Contrepartie de la contrepartie : les stickers
! Le promeneur attentif aura remarqué leur omniprésence sur les bornes
électriques, les poteaux, derrière les panneaux, aux abords des
stations, dans les live houses… Il suffit de regarder un peu attentivement : ils sont partout ! Oui,
l’affichage non-autorisé de stickers est lui aussi illégal, mais les
chances de se faire choper sont tout de même moins élevées que pour un
graff, il suffit de quelques secondes et hop, ni vu ni connu, on se casse sur Mars.
Un graff prendrait bien plus de temps, et dans une ville d’une telle
densité, impossible de ne pas se faire repérer et donc de risquer une
petite garde-à-vue de 20 jours assortie d’une amende. Le recours massif
au sticker pour les street artists relève donc du pur et simple pragmatisme.
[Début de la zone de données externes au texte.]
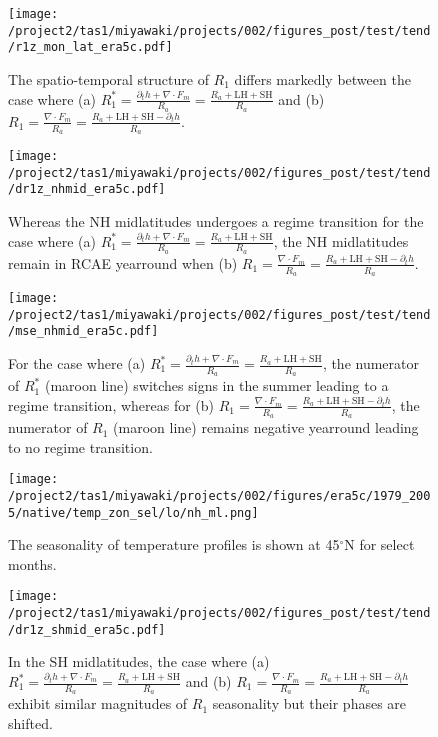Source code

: \documentclass{article}
\begin{document}
\begin{figure}
    \texttt{[image: /project2/tas1/miyawaki/projects/002/figures\_post/test/tend/r1z\_mon\_lat\_era5c.pdf]}
    \caption{The spatio-temporal structure of $R_1$ differs markedly between the case where (a) $R_1^*=\frac{\partial_t h+\nabla\cdot F_m}{R_a} = \frac{R_a+\mathrm{LH+SH}}{R_a}$ and (b) $R_1=\frac{\nabla\cdot F_m}{R_a} = \frac{R_a+\mathrm{LH+SH}-\partial_t h}{R_a}$.} 
    \label{fig:r1z-mon-lat}
\end{figure}

\begin{figure}
    \texttt{[image: /project2/tas1/miyawaki/projects/002/figures\_post/test/tend/dr1z\_nhmid\_era5c.pdf]}
    \caption{Whereas the NH midlatitudes undergoes a regime transition for the case where (a) $R_1^*=\frac{\partial_t h+\nabla\cdot F_m}{R_a} = \frac{R_a+\mathrm{LH+SH}}{R_a}$, the NH midlatitudes remain in RCAE yearround when (b) $R_1=\frac{\nabla\cdot F_m}{R_a} = \frac{R_a+\mathrm{LH+SH}-\partial_t h}{R_a}$.} 
    \label{fig:dr1z-nhmid}
\end{figure}

\begin{figure}
    \texttt{[image: /project2/tas1/miyawaki/projects/002/figures\_post/test/tend/mse\_nhmid\_era5c.pdf]}
    \caption{For the case where (a) $R_1^*=\frac{\partial_t h+\nabla\cdot F_m}{R_a} = \frac{R_a+\mathrm{LH+SH}}{R_a}$, the numerator of $R_1^*$ (maroon line) switches signs in the summer leading to a regime transition, whereas for (b) $R_1=\frac{\nabla\cdot F_m}{R_a} = \frac{R_a+\mathrm{LH+SH}-\partial_t h}{R_a}$, the numerator of $R_1$ (maroon line) remains negative yearround leading to no regime transition.} 
    \label{fig:mse-nhmid}
\end{figure}

\begin{figure}
    \texttt{[image: /project2/tas1/miyawaki/projects/002/figures/era5c/1979\_2005/native/temp\_zon\_sel/lo/nh\_ml.png]}
    \caption{The seasonality of temperature profiles is shown at 45$^\circ$N for select months.}
    \label{fig:ta-nhmid}
\end{figure}

\begin{figure}
    \texttt{[image: /project2/tas1/miyawaki/projects/002/figures\_post/test/tend/dr1z\_shmid\_era5c.pdf]}
    \caption{In the SH midlatitudes, the case where (a) $R_1^*=\frac{\partial_t h+\nabla\cdot F_m}{R_a} = \frac{R_a+\mathrm{LH+SH}}{R_a}$ and (b) $R_1=\frac{\nabla\cdot F_m}{R_a} = \frac{R_a+\mathrm{LH+SH}-\partial_t h}{R_a}$ exhibit similar magnitudes of $R_1$ seasonality but their phases are shifted.} 
    \label{fig:dr1z-shmid}
\end{figure}
\end{document}
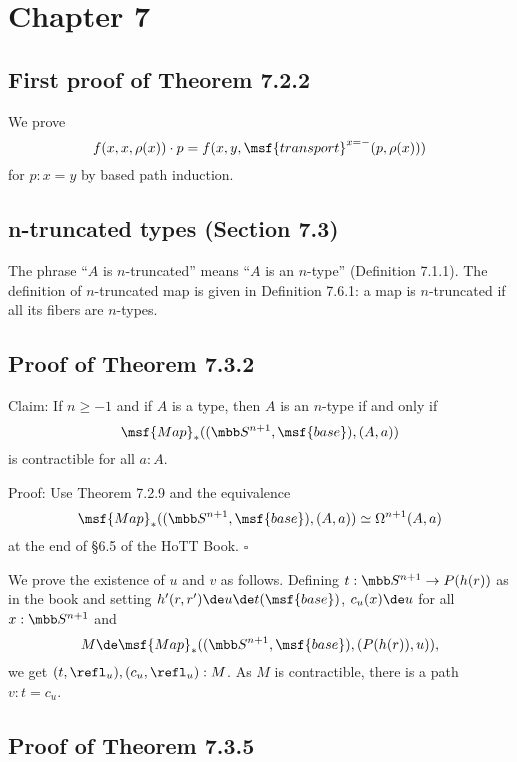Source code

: \documentclass[12pt]{article}
\begin{document}

\section{Chapter 7}


\subsection{First proof of Theorem 7.2.2}

We prove 
$$
f(x,x,\rho(x))\cdot p=f(x,y,\msf{transport}^{x=-}(p,\rho(x)))
$$ 
for $p:x=y$ by based path induction.


\subsection{n-truncated types (Section 7.3)}

The phrase ``$A$ is $n$-truncated'' means ``$A$ is an $n$-type'' (Definition 7.1.1). The definition of $n$-truncated map is given in Definition 7.6.1: a map is $n$-truncated if all its fibers are $n$-types.


\subsection{Proof of Theorem 7.3.2}

Claim: If $n\ge-1$ and if $A$ is a type, then $A$ is an $n$-type if and only if $$\msf{Map}_*((\mbb S^{n+1},\msf{base}),(A,a))$$ is contractible for all $a:A$.

\nn Proof: Use Theorem 7.2.9 and the equivalence 
$$
\msf{Map}_*((\mbb S^{n+1},\msf{base}),(A,a))\simeq\Omega^{n+1}(A,a)
$$ 
at the end of \S6.5 of the HoTT Book. $\square$

We prove the existence of $u$ and $v$ as follows. Defining $t:\mbb S^{n+1}\to P(h(r))$ as in the book and setting $h'(r,r')\de u\de t(\msf{base})$, $c_u(x)\de u$ for all $x:\mbb S^{n+1}$ and 
$$
M\de\msf{Map}_*((\mbb S^{n+1},\msf{base}),(P(h(r)),u)),
$$ 
we get $(t,\refl_u),(c_u,\refl_u):M$. As $M$ is contractible, there is a path $v:t=c_u$.


\subsection{Proof of Theorem 7.3.5}
\end{document}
Les stickers que l’on trouve à Tokyo (ainsi que dans les grandes villes du Japon) mêlent créativité, humour, insolence, mauvais goût, revendications politiques, et apportent un peu de sauvagerie, qui manque à l’hygiénisme urbain ripoliné en vigueur au Japon. Ils sont évidemment arrachés, nettoyés, car la ville doit être clean,
surtout en vue des Jeux Olympiques, qui auront
lieu l'an prochain, et on peut s’attendre à ce que les stickers
disparaissent en deux-deux. On peut pourtant, à l’aseptisé, préférer l’hirsute, l’impur, l’imprévu, tout ce qui nous rappelle que la vie est improvisation créatrice. Les stickers en sont une des rares manifestations, dans un espace public saturé par la pub, vraie pollution visuelle
décervelante, bien plus nuisible qu’un pauvre autocollant de quelques
centimètres. Le street art, le vrai ; l’illégalisme créatif, constitue
un acte concret de résistance au pouvoir, qui dépense un pognon de dingue
pour l’effacer. Si j’étais disciple de Derrida ou de Deleuze
j’évoquerais bien les concepts de déconstruction, de
déterritorialisation, mais honnêtement je préfère Vaneigem et Gaston Lagaffe.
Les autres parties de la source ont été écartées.